● TASK DATA

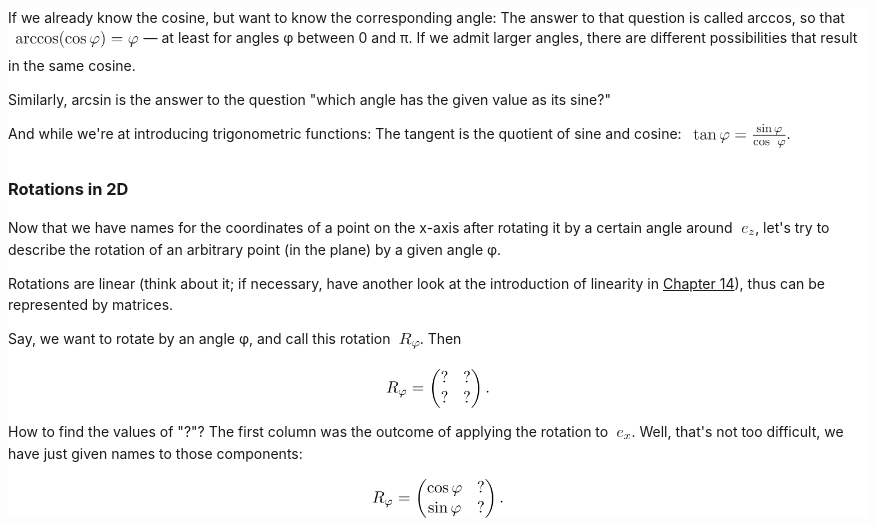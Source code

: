 If we already know the cosine, but want to know the corresponding angle: The answer to that question is called arccos, so that 
<img src="svg/025_-e9b324b665c3ebbc1406446f07d54240a749f2e53ea46919648aa8366be80ee6.svg?sanitize=true?invert_in_darkmode" align="middle" width="131.63625pt" height="24.545448pt"/> —
at least for angles φ between 0 and π. If we admit larger angles, there are different possibilities that result in the same cosine.

Similarly, arcsin is the answer to the question "which angle has the given value as its sine?"

And while we're at introducing trigonometric functions: The tangent is the quotient of sine and cosine: 
<img src="svg/025_-fd4513427ae86c315655865a58075b7e63c8045dfd62dfce7970f2e1b2b5d6bf.svg?sanitize=true?invert_in_darkmode" align="middle" width="100.80855pt" height="30.82972pt"/>.

### Rotations in 2D

Now that we have names for the coordinates of a point on the x-axis after rotating it by a certain angle around 
<img src="svg/025_-9a4091efeb8864289313155d5be823b1d9aac99a21377bf09b092fc2dae3ae6f.svg?sanitize=true?invert_in_darkmode" align="middle" width="18.578333pt" height="14.090904pt"/>, let's try to describe the
rotation of an arbitrary point (in the plane) by a given angle φ.

Rotations are linear (think about it; if necessary, have another look at the introduction of linearity in [Chapter 14](014_Vectors_Matrices.md)), thus
can be represented by matrices. 

Say, we want to rotate by an angle φ, and call this rotation 
<img src="svg/025_-b24866d31507f3994428e3240960a498fc41f234075055407a675784ff46e76e.svg?sanitize=true?invert_in_darkmode" align="middle" width="25.247616pt" height="22.36361pt"/>. Then 


<p align="center"><img src="svg/025_-75f0d36d607de44d1f9fb9ad079693b194f533ce1777f3058882281c7b20cb97.svg?sanitize=true?invert_in_darkmode" align="middle" width="105.02964pt" height="39.273117pt"/></p>

How to find the values of "?"? The first column was the outcome of applying the rotation to 
<img src="svg/025_-e4a6be150ed064f8efea162de4c63162dad79e434813ba393dbee1f871813e9c.svg?sanitize=true?invert_in_darkmode" align="middle" width="19.315155pt" height="14.090904pt"/>. Well, that's not too difficult, we have just given
names to those components: 


<p align="center"><img src="svg/025_-f7c07fa1f76af1837d467eefe4be33b01b1666fae2eca4088c229786a0c9a034.svg?sanitize=true?invert_in_darkmode" align="middle" width="132.6432pt" height="39.273117pt"/></p>
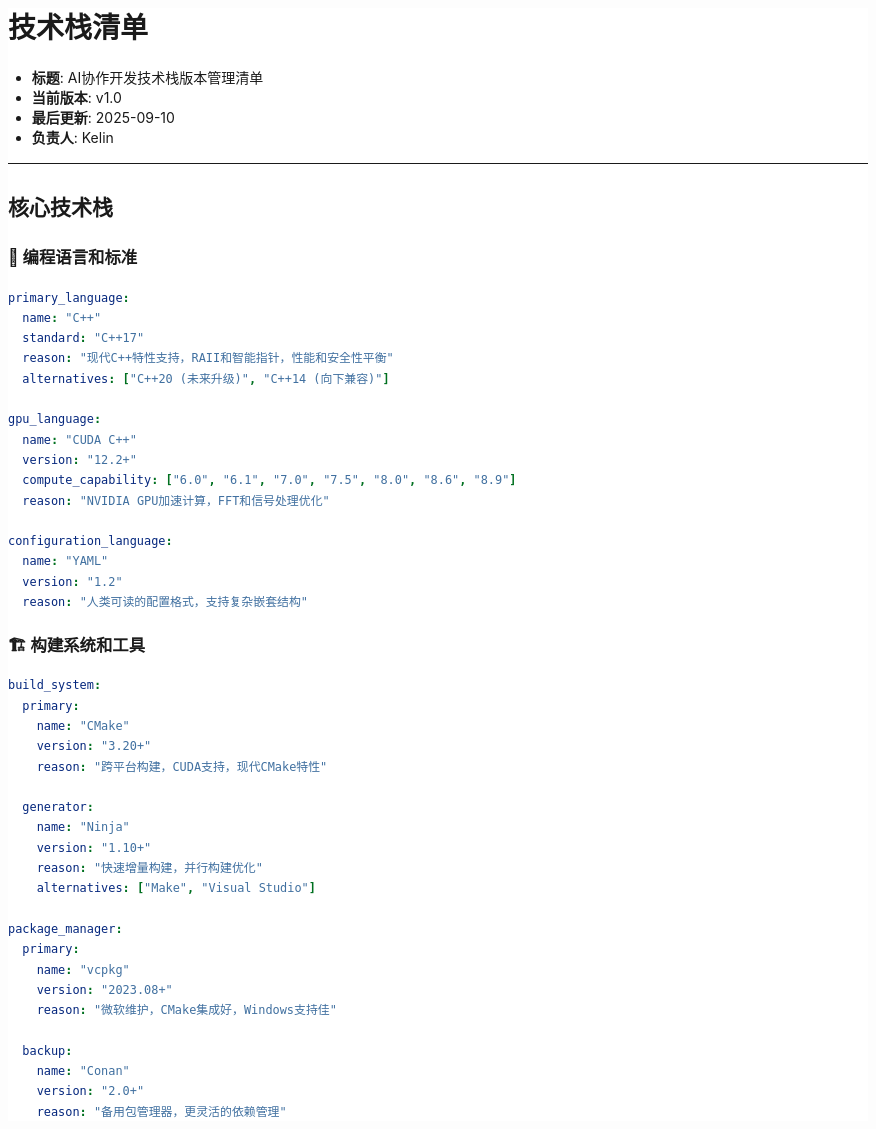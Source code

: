 # 技术栈清单

- **标题**: AI协作开发技术栈版本管理清单
- **当前版本**: v1.0
- **最后更新**: 2025-09-10
- **负责人**: Kelin

---

## 核心技术栈

### 🔧 编程语言和标准
```yaml
primary_language:
  name: "C++"
  standard: "C++17"
  reason: "现代C++特性支持，RAII和智能指针，性能和安全性平衡"
  alternatives: ["C++20 (未来升级)", "C++14 (向下兼容)"]

gpu_language:
  name: "CUDA C++"
  version: "12.2+"
  compute_capability: ["6.0", "6.1", "7.0", "7.5", "8.0", "8.6", "8.9"]
  reason: "NVIDIA GPU加速计算，FFT和信号处理优化"

configuration_language:
  name: "YAML"
  version: "1.2"
  reason: "人类可读的配置格式，支持复杂嵌套结构"
```

### 🏗️ 构建系统和工具
```yaml
build_system:
  primary:
    name: "CMake"
    version: "3.20+"
    reason: "跨平台构建，CUDA支持，现代CMake特性"

  generator:
    name: "Ninja"
    version: "1.10+"
    reason: "快速增量构建，并行构建优化"
    alternatives: ["Make", "Visual Studio"]

package_manager:
  primary:
    name: "vcpkg"
    version: "2023.08+"
    reason: "微软维护，CMake集成好，Windows支持佳"

  backup:
    name: "Conan"
    version: "2.0+"
    reason: "备用包管理器，更灵活的依赖管理"
```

● PROBLEM TO WORK ON
Return each line of the entries that holds the string "reason".

● ANSWER AREA
  reason: "现代C++特性支持，RAII和智能指针，性能和安全性平衡"
  reason: "NVIDIA GPU加速计算，FFT和信号处理优化"
  reason: "人类可读的配置格式，支持复杂嵌套结构"
    reason: "跨平台构建，CUDA支持，现代CMake特性"
    reason: "快速增量构建，并行构建优化"
    reason: "微软维护，CMake集成好，Windows支持佳"
    reason: "备用包管理器，更灵活的依赖管理"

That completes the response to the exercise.